--- Dataset content Enclosed Below ---
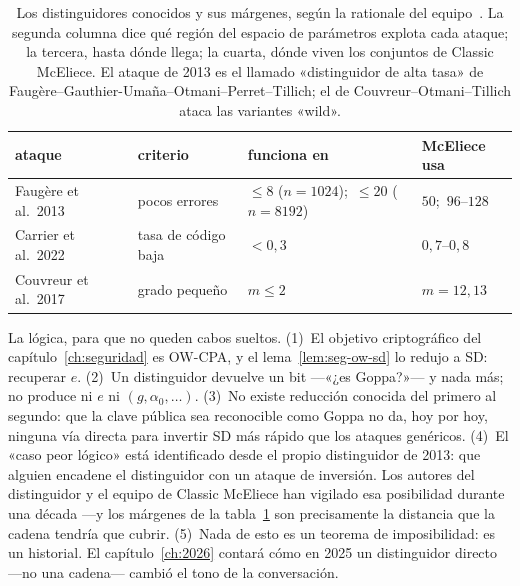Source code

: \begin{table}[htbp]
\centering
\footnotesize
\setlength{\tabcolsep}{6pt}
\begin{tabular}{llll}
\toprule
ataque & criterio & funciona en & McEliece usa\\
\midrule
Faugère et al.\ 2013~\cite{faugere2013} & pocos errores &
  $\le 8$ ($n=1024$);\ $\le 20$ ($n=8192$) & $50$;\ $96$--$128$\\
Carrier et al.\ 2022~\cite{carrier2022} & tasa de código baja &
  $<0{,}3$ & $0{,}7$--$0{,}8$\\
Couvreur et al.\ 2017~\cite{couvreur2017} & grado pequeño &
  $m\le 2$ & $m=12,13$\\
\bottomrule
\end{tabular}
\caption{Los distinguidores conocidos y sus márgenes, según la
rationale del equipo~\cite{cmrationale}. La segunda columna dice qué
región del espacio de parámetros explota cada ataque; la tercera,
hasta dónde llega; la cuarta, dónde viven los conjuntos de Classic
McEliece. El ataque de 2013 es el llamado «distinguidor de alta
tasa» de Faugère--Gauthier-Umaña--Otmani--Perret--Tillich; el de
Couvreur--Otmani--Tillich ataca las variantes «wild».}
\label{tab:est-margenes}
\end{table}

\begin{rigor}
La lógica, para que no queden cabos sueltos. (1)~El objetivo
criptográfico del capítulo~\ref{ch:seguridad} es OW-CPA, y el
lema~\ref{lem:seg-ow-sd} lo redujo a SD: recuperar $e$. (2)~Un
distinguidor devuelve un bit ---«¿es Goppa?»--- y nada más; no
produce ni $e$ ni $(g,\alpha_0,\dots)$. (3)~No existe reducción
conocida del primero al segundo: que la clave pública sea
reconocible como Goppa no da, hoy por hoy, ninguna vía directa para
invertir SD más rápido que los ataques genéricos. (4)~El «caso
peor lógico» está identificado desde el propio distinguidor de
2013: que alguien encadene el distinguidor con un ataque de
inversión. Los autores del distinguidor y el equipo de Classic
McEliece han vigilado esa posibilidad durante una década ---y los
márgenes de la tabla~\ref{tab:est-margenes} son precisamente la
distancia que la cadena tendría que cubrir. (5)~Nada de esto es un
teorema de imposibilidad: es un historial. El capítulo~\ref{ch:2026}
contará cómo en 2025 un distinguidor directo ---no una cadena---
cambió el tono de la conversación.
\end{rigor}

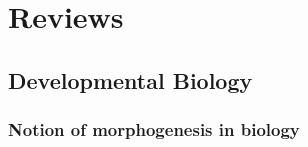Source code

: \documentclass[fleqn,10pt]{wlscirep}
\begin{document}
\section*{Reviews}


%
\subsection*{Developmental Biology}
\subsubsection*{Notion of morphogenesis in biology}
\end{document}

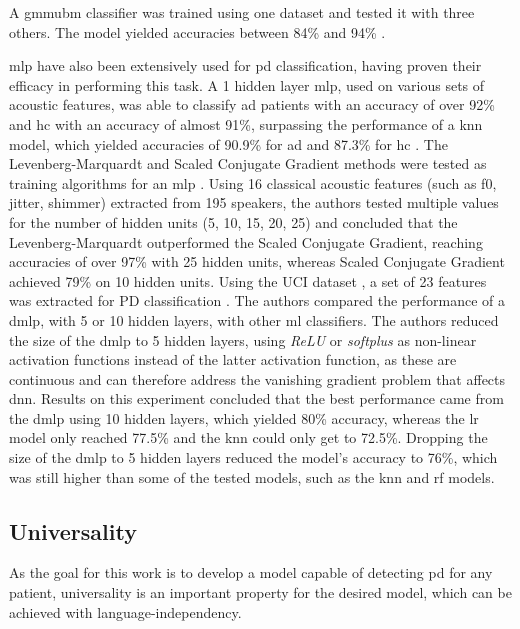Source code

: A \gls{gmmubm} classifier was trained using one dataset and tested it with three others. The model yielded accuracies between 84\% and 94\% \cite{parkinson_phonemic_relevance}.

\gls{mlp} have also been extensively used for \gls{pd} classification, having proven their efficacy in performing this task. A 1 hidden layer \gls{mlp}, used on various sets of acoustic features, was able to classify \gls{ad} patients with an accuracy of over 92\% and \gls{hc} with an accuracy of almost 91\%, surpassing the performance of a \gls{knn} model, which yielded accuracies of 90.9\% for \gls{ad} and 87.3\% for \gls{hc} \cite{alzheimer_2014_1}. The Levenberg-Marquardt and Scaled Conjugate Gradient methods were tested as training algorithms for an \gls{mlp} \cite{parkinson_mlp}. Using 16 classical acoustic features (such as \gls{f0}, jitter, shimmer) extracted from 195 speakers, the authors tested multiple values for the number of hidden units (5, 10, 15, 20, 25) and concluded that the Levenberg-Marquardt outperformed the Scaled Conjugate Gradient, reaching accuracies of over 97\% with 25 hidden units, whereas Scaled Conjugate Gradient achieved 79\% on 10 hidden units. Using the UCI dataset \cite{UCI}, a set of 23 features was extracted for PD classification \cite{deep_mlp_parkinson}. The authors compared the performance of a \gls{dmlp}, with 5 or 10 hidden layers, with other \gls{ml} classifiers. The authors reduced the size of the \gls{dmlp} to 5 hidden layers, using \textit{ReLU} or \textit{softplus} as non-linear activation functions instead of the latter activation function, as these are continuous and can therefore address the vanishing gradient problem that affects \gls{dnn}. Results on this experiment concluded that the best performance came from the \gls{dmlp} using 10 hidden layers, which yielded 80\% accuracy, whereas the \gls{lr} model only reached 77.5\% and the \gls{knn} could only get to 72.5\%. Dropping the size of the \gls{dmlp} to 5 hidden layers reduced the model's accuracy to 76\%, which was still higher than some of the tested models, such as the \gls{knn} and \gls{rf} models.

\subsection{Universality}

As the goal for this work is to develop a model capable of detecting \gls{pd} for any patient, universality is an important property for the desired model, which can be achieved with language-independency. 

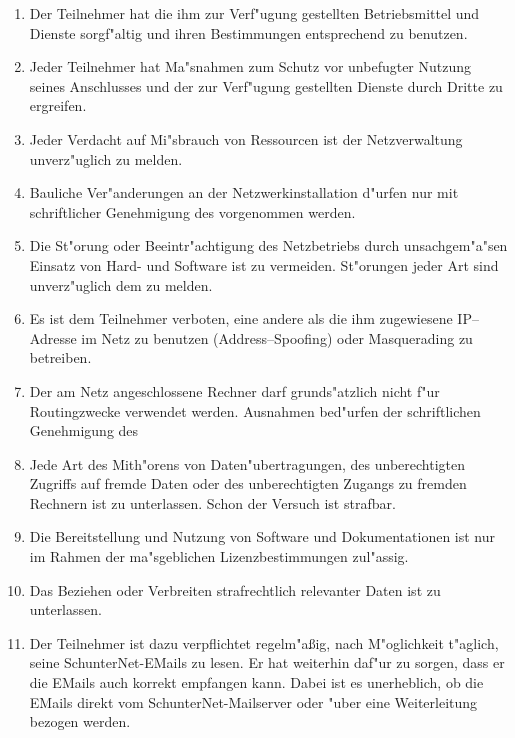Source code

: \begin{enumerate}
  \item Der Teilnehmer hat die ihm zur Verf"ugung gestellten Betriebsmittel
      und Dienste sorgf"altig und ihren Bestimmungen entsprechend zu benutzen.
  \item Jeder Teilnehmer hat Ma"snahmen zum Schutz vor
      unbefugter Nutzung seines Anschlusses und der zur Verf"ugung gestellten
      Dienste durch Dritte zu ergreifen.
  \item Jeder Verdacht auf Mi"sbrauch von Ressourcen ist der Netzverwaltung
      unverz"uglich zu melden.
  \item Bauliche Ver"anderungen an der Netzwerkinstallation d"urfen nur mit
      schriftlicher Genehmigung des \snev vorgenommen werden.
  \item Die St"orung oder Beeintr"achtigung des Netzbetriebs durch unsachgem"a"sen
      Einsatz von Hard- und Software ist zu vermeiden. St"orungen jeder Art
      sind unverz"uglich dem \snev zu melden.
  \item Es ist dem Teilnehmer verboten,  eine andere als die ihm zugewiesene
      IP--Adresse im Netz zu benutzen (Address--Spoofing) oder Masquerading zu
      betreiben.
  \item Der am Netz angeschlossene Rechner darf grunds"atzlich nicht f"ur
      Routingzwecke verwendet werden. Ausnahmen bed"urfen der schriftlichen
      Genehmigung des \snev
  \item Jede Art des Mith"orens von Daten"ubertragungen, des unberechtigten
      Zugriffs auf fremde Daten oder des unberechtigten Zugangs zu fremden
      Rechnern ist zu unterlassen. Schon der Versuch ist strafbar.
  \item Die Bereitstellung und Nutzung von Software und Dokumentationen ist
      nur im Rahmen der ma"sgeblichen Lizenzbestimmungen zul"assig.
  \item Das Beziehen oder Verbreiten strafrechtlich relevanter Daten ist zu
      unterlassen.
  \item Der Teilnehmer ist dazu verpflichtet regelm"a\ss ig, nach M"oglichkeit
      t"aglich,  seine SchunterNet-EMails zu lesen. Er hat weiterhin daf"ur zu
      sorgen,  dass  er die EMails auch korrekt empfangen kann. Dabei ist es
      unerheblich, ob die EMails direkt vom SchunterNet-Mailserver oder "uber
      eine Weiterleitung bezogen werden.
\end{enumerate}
--- End of Enclosed Dataset content ---
- _Exercise objective_: Print every line above exactly as given, but not the pictures.

- _Your solution_:
Source code

: \begin{table}[htbp]
\centering
\footnotesize
\setlength{\tabcolsep}{6pt}
\begin{tabular}{llll}
\toprule
ataque & criterio & funciona en & McEliece usa\\
\midrule
Faugère et al.\ 2013~\cite{faugere2013} & pocos errores &
  $\le 8$ ($n=1024$);\ $\le 20$ ($n=8192$) & $50$;\ $96$--$128$\\
Carrier et al.\ 2022~\cite{carrier2022} & tasa de código baja &
  $<0{,}3$ & $0{,}7$--$0{,}8$\\
Couvreur et al.\ 2017~\cite{couvreur2017} & grado pequeño &
  $m\le 2$ & $m=12,13$\\
\bottomrule
\end{tabular}
\caption{Los distinguidores conocidos y sus márgenes, según la
rationale del equipo~\cite{cmrationale}. La segunda columna dice qué
región del espacio de parámetros explota cada ataque; la tercera,
hasta dónde llega; la cuarta, dónde viven los conjuntos de Classic
McEliece. El ataque de 2013 es el llamado «distinguidor de alta
tasa» de Faugère--Gauthier-Umaña--Otmani--Perret--Tillich; el de
Couvreur--Otmani--Tillich ataca las variantes «wild».}
\label{tab:est-margenes}
\end{table}

\begin{rigor}
La lógica, para que no queden cabos sueltos. (1)~El objetivo
criptográfico del capítulo~\ref{ch:seguridad} es OW-CPA, y el
lema~\ref{lem:seg-ow-sd} lo redujo a SD: recuperar $e$. (2)~Un
distinguidor devuelve un bit ---«¿es Goppa?»--- y nada más; no
produce ni $e$ ni $(g,\alpha_0,\dots)$. (3)~No existe reducción
conocida del primero al segundo: que la clave pública sea
reconocible como Goppa no da, hoy por hoy, ninguna vía directa para
invertir SD más rápido que los ataques genéricos. (4)~El «caso
peor lógico» está identificado desde el propio distinguidor de
2013: que alguien encadene el distinguidor con un ataque de
inversión. Los autores del distinguidor y el equipo de Classic
McEliece han vigilado esa posibilidad durante una década ---y los
márgenes de la tabla~\ref{tab:est-margenes} son precisamente la
distancia que la cadena tendría que cubrir. (5)~Nada de esto es un
teorema de imposibilidad: es un historial. El capítulo~\ref{ch:2026}
contará cómo en 2025 un distinguidor directo ---no una cadena---
cambió el tono de la conversación.
\end{rigor}

Source code

: \documentclass[fleqn,10pt]{wlscirep}
\begin{document}
\section*{Reviews}


%
\subsection*{Developmental Biology}
\subsubsection*{Notion of morphogenesis in biology}
\end{document}

Source code

: A \gls{gmmubm} classifier was trained using one dataset and tested it with three others. The model yielded accuracies between 84\% and 94\% \cite{parkinson_phonemic_relevance}.

\gls{mlp} have also been extensively used for \gls{pd} classification, having proven their efficacy in performing this task. A 1 hidden layer \gls{mlp}, used on various sets of acoustic features, was able to classify \gls{ad} patients with an accuracy of over 92\% and \gls{hc} with an accuracy of almost 91\%, surpassing the performance of a \gls{knn} model, which yielded accuracies of 90.9\% for \gls{ad} and 87.3\% for \gls{hc} \cite{alzheimer_2014_1}. The Levenberg-Marquardt and Scaled Conjugate Gradient methods were tested as training algorithms for an \gls{mlp} \cite{parkinson_mlp}. Using 16 classical acoustic features (such as \gls{f0}, jitter, shimmer) extracted from 195 speakers, the authors tested multiple values for the number of hidden units (5, 10, 15, 20, 25) and concluded that the Levenberg-Marquardt outperformed the Scaled Conjugate Gradient, reaching accuracies of over 97\% with 25 hidden units, whereas Scaled Conjugate Gradient achieved 79\% on 10 hidden units. Using the UCI dataset \cite{UCI}, a set of 23 features was extracted for PD classification \cite{deep_mlp_parkinson}. The authors compared the performance of a \gls{dmlp}, with 5 or 10 hidden layers, with other \gls{ml} classifiers. The authors reduced the size of the \gls{dmlp} to 5 hidden layers, using \textit{ReLU} or \textit{softplus} as non-linear activation functions instead of the latter activation function, as these are continuous and can therefore address the vanishing gradient problem that affects \gls{dnn}. Results on this experiment concluded that the best performance came from the \gls{dmlp} using 10 hidden layers, which yielded 80\% accuracy, whereas the \gls{lr} model only reached 77.5\% and the \gls{knn} could only get to 72.5\%. Dropping the size of the \gls{dmlp} to 5 hidden layers reduced the model's accuracy to 76\%, which was still higher than some of the tested models, such as the \gls{knn} and \gls{rf} models.

\subsection{Universality}

As the goal for this work is to develop a model capable of detecting \gls{pd} for any patient, universality is an important property for the desired model, which can be achieved with language-independency. 

Source code

: \begin{enumerate}
  \item Der Teilnehmer hat die ihm zur Verf"ugung gestellten Betriebsmittel
      und Dienste sorgf"altig und ihren Bestimmungen entsprechend zu benutzen.
  \item Jeder Teilnehmer hat Ma"snahmen zum Schutz vor
      unbefugter Nutzung seines Anschlusses und der zur Verf"ugung gestellten
      Dienste durch Dritte zu ergreifen.
  \item Jeder Verdacht auf Mi"sbrauch von Ressourcen ist der Netzverwaltung
      unverz"uglich zu melden.
  \item Bauliche Ver"anderungen an der Netzwerkinstallation d"urfen nur mit
      schriftlicher Genehmigung des \snev vorgenommen werden.
  \item Die St"orung oder Beeintr"achtigung des Netzbetriebs durch unsachgem"a"sen
      Einsatz von Hard- und Software ist zu vermeiden. St"orungen jeder Art
      sind unverz"uglich dem \snev zu melden.
  \item Es ist dem Teilnehmer verboten,  eine andere als die ihm zugewiesene
      IP--Adresse im Netz zu benutzen (Address--Spoofing) oder Masquerading zu
      betreiben.
  \item Der am Netz angeschlossene Rechner darf grunds"atzlich nicht f"ur
      Routingzwecke verwendet werden. Ausnahmen bed"urfen der schriftlichen
      Genehmigung des \snev
  \item Jede Art des Mith"orens von Daten"ubertragungen, des unberechtigten
      Zugriffs auf fremde Daten oder des unberechtigten Zugangs zu fremden
      Rechnern ist zu unterlassen. Schon der Versuch ist strafbar.
  \item Die Bereitstellung und Nutzung von Software und Dokumentationen ist
      nur im Rahmen der ma"sgeblichen Lizenzbestimmungen zul"assig.
  \item Das Beziehen oder Verbreiten strafrechtlich relevanter Daten ist zu
      unterlassen.
  \item Der Teilnehmer ist dazu verpflichtet regelm"a\ss ig, nach M"oglichkeit
      t"aglich,  seine SchunterNet-EMails zu lesen. Er hat weiterhin daf"ur zu
      sorgen,  dass  er die EMails auch korrekt empfangen kann. Dabei ist es
      unerheblich, ob die EMails direkt vom SchunterNet-Mailserver oder "uber
      eine Weiterleitung bezogen werden.
\end{enumerate}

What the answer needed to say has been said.